Pattern Recognition systems are used to train the system to recognize what different grasp patterns look like in the multi EMG domain each time they are performed. All pattern recognition algorithms take different mathematical approaches to look for features to identify unique characteristics for each grasp pattern.
We are looking into researching and comparing the clinical standard of care: Linear Discriminant Analysis (LDA) to other types of machine learning algorithms such as Fuzzy C-Means (FCM). LDA and FCM both use dimensionality reduction techniques, but FCM uses more than one centroid per dataset. We hypothesize that by fitting a posture dataset to multiple centroids instead of condensing it down to one, we can gain additional information for separating postures more accurately.
LDA is a dimensionality reduction technique used in supervised machine learning. LDA classifies data by projecting multidimensional data into one dimension and finding the within-class scatter and the between class-scatter as shown in Figure 1. LDA aims to minimize within-class scatter and to maxmize the between-class scatter to separate the datasets and allow for accurate classification.
Figure 19: Good and bad LDA projections can be seen here. Projecting the datasets onto the vertical axis in this case does not separate the classes at all, making it impossible to classify to either dataset accurately. By projecting the data onto the horizontal axis, complete separation of the datasets are observed. This will allow for the system to accurately classify to one dataset or the other. Projecting to the horizontal axis here maximizes the between class scatter while minimizing the within-class scatter.
Figure 28: LDA mathematically transforms features into a new principal component space to maximize between class separation and minimize within class scatter. Once this is done, a single centroid for each cluster or posture is computed.
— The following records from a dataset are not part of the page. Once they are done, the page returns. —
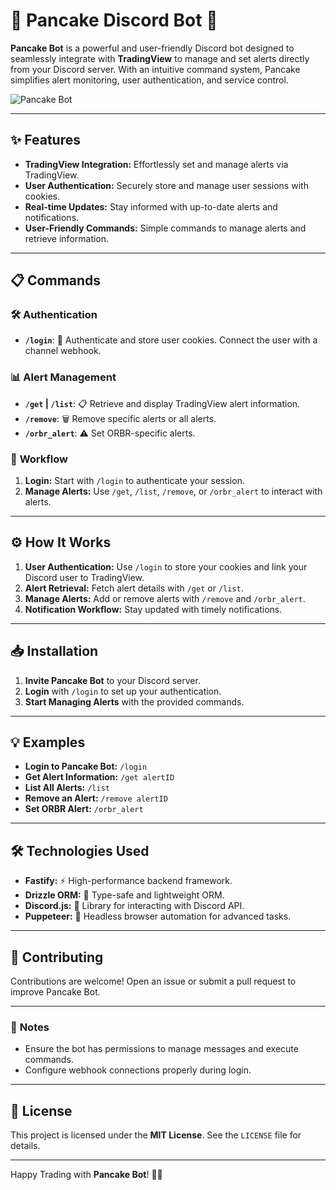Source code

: # 🥞 Pancake Discord Bot 🚀

**Pancake Bot** is a powerful and user-friendly Discord bot designed to seamlessly integrate with **TradingView** to manage and set alerts directly from your Discord server. With an intuitive command system, Pancake simplifies alert monitoring, user authentication, and service control.

![Pancake Bot](https://encrypted-tbn0.gstatic.com/images?q=tbn:ANd9GcTExqxRATJj7WIJbB3FmdJAA-GykdJjWnivkw&s)

---

## ✨ **Features**

- **TradingView Integration:** Effortlessly set and manage alerts via TradingView.
- **User Authentication:** Securely store and manage user sessions with cookies.
- **Real-time Updates:** Stay informed with up-to-date alerts and notifications.
- **User-Friendly Commands:** Simple commands to manage alerts and retrieve information.

---

## 📋 **Commands**

### 🛠 **Authentication**

- **`/login`**: 🔑 Authenticate and store user cookies. Connect the user with a channel webhook.

### 📊 **Alert Management**

- **`/get` | `/list`**: 📋 Retrieve and display TradingView alert information.
- **`/remove`**: 🗑 Remove specific alerts or all alerts.
- **`/orbr_alert`**: ⚠️ Set ORBR-specific alerts.

### 🔄 **Workflow**

1. **Login:** Start with `/login` to authenticate your session.
2. **Manage Alerts:** Use `/get`, `/list`, `/remove`, or `/orbr_alert` to interact with alerts.

---

## ⚙️ **How It Works**

1. **User Authentication:** Use `/login` to store your cookies and link your Discord user to TradingView.
2. **Alert Retrieval:** Fetch alert details with `/get` or `/list`.
3. **Manage Alerts:** Add or remove alerts with `/remove` and `/orbr_alert`.
4. **Notification Workflow:** Stay updated with timely notifications.

---

## 📥 **Installation**

1. **Invite Pancake Bot** to your Discord server.
2. **Login** with `/login` to set up your authentication.
3. **Start Managing Alerts** with the provided commands.

---

## 💡 **Examples**

- **Login to Pancake Bot:** `/login`
- **Get Alert Information:** `/get alertID`
- **List All Alerts:** `/list`
- **Remove an Alert:** `/remove alertID`
- **Set ORBR Alert:** `/orbr_alert`

---

## 🛠 **Technologies Used**

- **Fastify:** ⚡ High-performance backend framework.
- **Drizzle ORM:** 💾 Type-safe and lightweight ORM.
- **Discord.js:** 🤖 Library for interacting with Discord API.
- **Puppeteer:** 📸 Headless browser automation for advanced tasks.

---

## 🤝 **Contributing**

Contributions are welcome! Open an issue or submit a pull request to improve Pancake Bot.

---

### 🔔 **Notes**

- Ensure the bot has permissions to manage messages and execute commands.
- Configure webhook connections properly during login.

---

## 📄 **License**

This project is licensed under the **MIT License**. See the `LICENSE` file for details.

---

Happy Trading with **Pancake Bot**! 🥞🎉
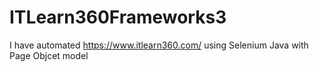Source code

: # ITLearn360Frameworks3
I have automated https://www.itlearn360.com/ using Selenium Java with Page Objcet model
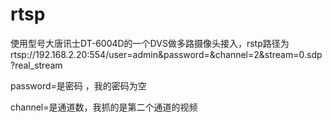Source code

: # rtsp

使用型号大唐讯士DT-6004D的一个DVS做多路摄像头接入，rstp路径为rtsp://192.168.2.20:554/user=admin&password=&channel=2&stream=0.sdp?real_stream 

password=是密码 ，我的密码为空

channel=是通道数，我抓的是第二个通道的视频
Fuzzy C-Means (FCM) differs from LDA in that it uses multiple centroids for each dataset, or in our case, each individual posture. Using more than one centroid per posture allows the algorithm to better capture the features from the entire dataset, which could potentially improve classification accuracy. Figure 3, again, explains this theory with a galaxy metaphor, showing how the shape of the actual galaxy can be better captured using more than one centroid. Relating this back, using more than one centroid will allow us to capture more of the feature space for each individual posture to get a more accurate picture of the data.
Figure 36,7: Fuzzy C-Means spreads out multiple centers across an asymmetrical dataset to capture the entire feature space rather than reducing down to one centroid.
In theory, a Pattern Recognition system should help the myoelectric hand be more intiuitive to operate as the user would just need to think of performing the desired posture and the controller would be able to switch to that posture immediately. This may benefit users in being able to achieve natural continuous sequential control instead of having to cycle through all patterns as in a State Machine. Therefore, this may help increase embodiment for the user to decrease prosthesis rejection rates.